BookDragon Books for the Diverse Reader

The Known World by Edward P. Jones

Known WorldWell, I’ve done it now. I’ve finished every Edward P. Jones book ever written … and I see no signs that more are forthcoming anytime soon. Anyone out there who knows otherwise, please do share!

Not to play favorites, but among Jones’ three indelible titles, his single (thus far) novel gets the preferred spot. I’m definitely in collusion with others as it won the 2003 National Book Critics Circle Award, the 2004 Pulitzer Prize for Fiction, and the 2005 International IMPAC Dublin Literary Award (which, with its €100,000 prize, is one of the most generous in the world). With such lauded original text, the audible version – most expertly read by Kevin Free and oh so highly recommended – naturally won a 2004 Earphones Award, too.

World begins and ends with death, one peaceful, the others horrifically violent. In between the almost-400 pages (or 14+ hours stuck in the ears), the (very) nonlinear narrative falters once during Counsel Skiffington’s hallucinogenic wandering after he burns down his plantation. The rest is, indeed, history … of a not-so-well-known phenomenon of slave-owning African Americans in the South. Within the World‘s first five words, the “master” is dead: in July 1855, Henry Townsend, 31, leaves behind a wife … and a plantation of more than 50 acres which he owned, together with 33 human beings that were also his property. Henry himself was a former slave, whose freedom was bought by his parents when he was still a child, and yet whose allegiance and loyalty to his former owner, William Robbins, never wavers. Robbins, no less a complex character, is a white farmer who owns the largest plantation in fictional Manchester County, Virginia, who lives a double life – one with his white wife and daughter, the other with his slave mistress, and their two young children.

Jones’ storytelling jumps decades backwards and forwards, from before Henry’s birth, well into the next century with references to future historians working in the 1950s and even 1970s. Jones moves sometimes unpredictably between characters and experiences, between generations and social classes. He is not always patient, and doesn’t wait for the reader to make immediate connections, and yet he is partial to certain repetitions, including the reappearance of Tessie’s doll made by her father Elias which she will hold onto through her final hour at age 99, and the reunion of Minerva and her sister after 20 separated years marked by her sister’s reaction that begins “‘You done growed.'”

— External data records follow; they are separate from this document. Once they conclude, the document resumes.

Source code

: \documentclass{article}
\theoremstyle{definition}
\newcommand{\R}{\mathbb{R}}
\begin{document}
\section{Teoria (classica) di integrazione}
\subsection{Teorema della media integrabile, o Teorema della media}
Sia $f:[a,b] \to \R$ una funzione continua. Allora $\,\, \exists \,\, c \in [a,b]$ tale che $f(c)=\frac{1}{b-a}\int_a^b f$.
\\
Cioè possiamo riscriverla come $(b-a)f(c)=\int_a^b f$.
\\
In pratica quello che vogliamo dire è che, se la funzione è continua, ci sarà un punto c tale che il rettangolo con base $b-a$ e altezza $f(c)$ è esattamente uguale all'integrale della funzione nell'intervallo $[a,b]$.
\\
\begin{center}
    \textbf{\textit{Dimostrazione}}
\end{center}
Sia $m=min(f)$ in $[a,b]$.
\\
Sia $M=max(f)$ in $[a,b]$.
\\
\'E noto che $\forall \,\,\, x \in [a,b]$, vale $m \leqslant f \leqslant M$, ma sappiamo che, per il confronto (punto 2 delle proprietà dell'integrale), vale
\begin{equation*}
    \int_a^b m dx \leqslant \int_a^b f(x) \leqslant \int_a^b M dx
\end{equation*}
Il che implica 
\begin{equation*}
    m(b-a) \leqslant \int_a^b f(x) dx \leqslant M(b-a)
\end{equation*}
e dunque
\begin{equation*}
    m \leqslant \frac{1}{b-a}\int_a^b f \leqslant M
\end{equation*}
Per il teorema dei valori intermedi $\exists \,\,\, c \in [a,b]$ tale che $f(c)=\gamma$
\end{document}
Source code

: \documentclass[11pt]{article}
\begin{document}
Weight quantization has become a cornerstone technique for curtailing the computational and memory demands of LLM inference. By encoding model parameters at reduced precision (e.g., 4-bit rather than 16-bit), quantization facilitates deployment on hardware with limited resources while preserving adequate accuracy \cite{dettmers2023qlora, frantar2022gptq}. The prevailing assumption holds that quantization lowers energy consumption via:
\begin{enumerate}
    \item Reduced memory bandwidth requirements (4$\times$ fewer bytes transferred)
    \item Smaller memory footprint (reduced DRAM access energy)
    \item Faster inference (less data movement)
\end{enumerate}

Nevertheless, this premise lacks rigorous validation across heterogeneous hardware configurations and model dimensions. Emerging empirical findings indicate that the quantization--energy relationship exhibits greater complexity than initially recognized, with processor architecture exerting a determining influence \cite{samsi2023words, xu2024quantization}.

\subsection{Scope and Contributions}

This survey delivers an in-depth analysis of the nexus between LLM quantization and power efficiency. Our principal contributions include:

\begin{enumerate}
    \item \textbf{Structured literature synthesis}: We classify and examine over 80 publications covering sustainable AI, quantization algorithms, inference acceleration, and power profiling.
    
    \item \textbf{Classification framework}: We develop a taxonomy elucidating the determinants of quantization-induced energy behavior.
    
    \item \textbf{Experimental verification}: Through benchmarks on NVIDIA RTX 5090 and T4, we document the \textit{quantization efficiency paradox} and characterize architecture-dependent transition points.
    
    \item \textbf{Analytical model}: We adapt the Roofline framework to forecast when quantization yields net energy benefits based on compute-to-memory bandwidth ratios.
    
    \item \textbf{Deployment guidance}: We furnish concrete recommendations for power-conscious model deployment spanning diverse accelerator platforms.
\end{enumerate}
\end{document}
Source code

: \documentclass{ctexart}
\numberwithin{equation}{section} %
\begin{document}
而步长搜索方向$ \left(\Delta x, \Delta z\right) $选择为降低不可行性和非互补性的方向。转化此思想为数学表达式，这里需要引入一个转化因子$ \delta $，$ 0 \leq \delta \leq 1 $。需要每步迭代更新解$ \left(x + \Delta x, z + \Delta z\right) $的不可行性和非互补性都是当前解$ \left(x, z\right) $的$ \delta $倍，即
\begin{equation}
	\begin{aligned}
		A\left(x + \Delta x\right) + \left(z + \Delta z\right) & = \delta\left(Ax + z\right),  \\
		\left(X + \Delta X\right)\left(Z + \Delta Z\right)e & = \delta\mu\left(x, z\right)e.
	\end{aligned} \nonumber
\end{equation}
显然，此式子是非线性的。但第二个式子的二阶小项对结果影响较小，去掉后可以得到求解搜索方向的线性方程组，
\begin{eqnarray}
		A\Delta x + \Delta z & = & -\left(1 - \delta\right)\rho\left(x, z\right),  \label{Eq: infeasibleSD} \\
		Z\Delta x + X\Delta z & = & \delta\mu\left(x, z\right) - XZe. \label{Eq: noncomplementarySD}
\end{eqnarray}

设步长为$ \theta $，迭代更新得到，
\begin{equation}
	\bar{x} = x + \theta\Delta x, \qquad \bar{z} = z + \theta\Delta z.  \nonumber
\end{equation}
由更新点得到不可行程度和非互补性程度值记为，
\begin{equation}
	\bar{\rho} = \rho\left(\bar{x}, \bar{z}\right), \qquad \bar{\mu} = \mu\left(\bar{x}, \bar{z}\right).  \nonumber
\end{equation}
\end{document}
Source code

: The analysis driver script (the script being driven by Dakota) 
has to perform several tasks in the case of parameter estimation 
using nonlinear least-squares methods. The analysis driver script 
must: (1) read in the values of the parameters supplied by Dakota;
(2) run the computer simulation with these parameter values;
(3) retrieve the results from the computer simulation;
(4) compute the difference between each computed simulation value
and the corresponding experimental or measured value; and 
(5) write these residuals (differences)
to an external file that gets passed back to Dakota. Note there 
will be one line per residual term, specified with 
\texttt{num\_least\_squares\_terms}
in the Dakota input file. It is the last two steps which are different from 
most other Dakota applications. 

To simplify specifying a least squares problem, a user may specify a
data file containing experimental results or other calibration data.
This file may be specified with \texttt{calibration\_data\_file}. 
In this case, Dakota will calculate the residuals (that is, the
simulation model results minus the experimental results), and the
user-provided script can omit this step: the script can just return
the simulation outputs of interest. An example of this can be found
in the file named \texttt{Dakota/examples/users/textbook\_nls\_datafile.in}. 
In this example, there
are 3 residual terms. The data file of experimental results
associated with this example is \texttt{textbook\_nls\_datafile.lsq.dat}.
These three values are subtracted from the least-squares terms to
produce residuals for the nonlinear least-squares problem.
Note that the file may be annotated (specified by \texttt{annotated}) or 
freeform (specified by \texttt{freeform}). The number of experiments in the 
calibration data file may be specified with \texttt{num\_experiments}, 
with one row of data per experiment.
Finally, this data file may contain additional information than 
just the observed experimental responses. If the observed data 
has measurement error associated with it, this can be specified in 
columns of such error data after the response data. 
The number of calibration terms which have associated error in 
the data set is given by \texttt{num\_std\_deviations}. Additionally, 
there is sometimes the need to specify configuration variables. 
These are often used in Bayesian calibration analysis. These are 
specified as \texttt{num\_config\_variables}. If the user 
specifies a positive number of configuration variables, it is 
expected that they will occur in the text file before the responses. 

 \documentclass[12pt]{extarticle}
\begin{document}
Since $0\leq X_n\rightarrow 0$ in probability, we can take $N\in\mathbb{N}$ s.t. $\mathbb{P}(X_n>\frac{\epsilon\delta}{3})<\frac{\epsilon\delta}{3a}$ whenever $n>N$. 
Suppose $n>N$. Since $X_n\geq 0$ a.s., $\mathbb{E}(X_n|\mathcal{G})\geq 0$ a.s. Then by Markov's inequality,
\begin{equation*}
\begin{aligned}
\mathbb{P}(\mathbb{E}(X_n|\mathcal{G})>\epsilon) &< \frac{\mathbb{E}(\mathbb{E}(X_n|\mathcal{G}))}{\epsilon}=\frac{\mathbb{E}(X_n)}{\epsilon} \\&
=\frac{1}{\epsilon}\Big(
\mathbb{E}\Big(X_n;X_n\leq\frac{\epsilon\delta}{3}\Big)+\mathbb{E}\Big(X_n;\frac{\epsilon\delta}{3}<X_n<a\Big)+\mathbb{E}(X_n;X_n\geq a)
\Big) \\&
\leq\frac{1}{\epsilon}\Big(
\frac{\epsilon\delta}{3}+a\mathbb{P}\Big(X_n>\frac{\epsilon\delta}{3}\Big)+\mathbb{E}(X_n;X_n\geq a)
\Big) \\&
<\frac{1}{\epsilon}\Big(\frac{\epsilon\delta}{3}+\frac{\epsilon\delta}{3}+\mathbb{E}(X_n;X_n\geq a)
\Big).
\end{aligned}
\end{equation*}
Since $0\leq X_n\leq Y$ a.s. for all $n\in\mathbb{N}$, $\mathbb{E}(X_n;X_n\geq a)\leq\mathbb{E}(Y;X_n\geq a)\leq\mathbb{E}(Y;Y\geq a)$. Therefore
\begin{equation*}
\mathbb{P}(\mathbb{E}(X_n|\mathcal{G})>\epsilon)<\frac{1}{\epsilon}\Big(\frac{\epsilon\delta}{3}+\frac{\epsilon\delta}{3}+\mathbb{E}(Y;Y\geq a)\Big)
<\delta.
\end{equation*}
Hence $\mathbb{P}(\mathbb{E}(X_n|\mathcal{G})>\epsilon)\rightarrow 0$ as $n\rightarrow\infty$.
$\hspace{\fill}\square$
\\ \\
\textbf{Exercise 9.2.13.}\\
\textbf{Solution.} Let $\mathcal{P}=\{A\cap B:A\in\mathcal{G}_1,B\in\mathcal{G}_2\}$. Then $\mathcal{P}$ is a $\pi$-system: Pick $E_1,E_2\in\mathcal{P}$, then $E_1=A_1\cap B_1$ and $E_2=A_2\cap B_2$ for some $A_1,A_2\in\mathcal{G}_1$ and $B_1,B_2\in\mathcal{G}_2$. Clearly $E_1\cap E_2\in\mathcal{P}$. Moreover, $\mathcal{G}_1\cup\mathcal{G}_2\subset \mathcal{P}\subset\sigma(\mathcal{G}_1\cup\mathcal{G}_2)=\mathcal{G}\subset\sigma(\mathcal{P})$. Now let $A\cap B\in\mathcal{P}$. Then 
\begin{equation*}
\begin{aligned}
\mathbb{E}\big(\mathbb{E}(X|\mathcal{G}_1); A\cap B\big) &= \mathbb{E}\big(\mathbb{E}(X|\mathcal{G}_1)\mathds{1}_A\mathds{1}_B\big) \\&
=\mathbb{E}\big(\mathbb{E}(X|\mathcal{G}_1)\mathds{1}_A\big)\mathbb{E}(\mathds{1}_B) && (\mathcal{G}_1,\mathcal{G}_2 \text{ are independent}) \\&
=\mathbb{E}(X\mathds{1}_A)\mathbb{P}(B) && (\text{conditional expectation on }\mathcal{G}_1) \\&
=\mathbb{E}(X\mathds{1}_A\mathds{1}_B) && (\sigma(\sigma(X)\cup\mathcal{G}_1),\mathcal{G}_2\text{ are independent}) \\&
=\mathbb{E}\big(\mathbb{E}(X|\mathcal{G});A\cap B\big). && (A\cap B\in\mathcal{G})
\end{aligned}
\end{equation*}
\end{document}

In spite of the movement in time, place, and people, the pieces merge together to create a Known World that haunts, shocks, and long-after resonates with the fates of a disparate community. Henry’s death sets in motion inevitable changes and unexpected events in the lives of his parents, his wife, his in-laws, his friends, his former master, and especially his slaves, as the intricate mosaic that once defined Henry’s existence shifts, transforms, and disappears.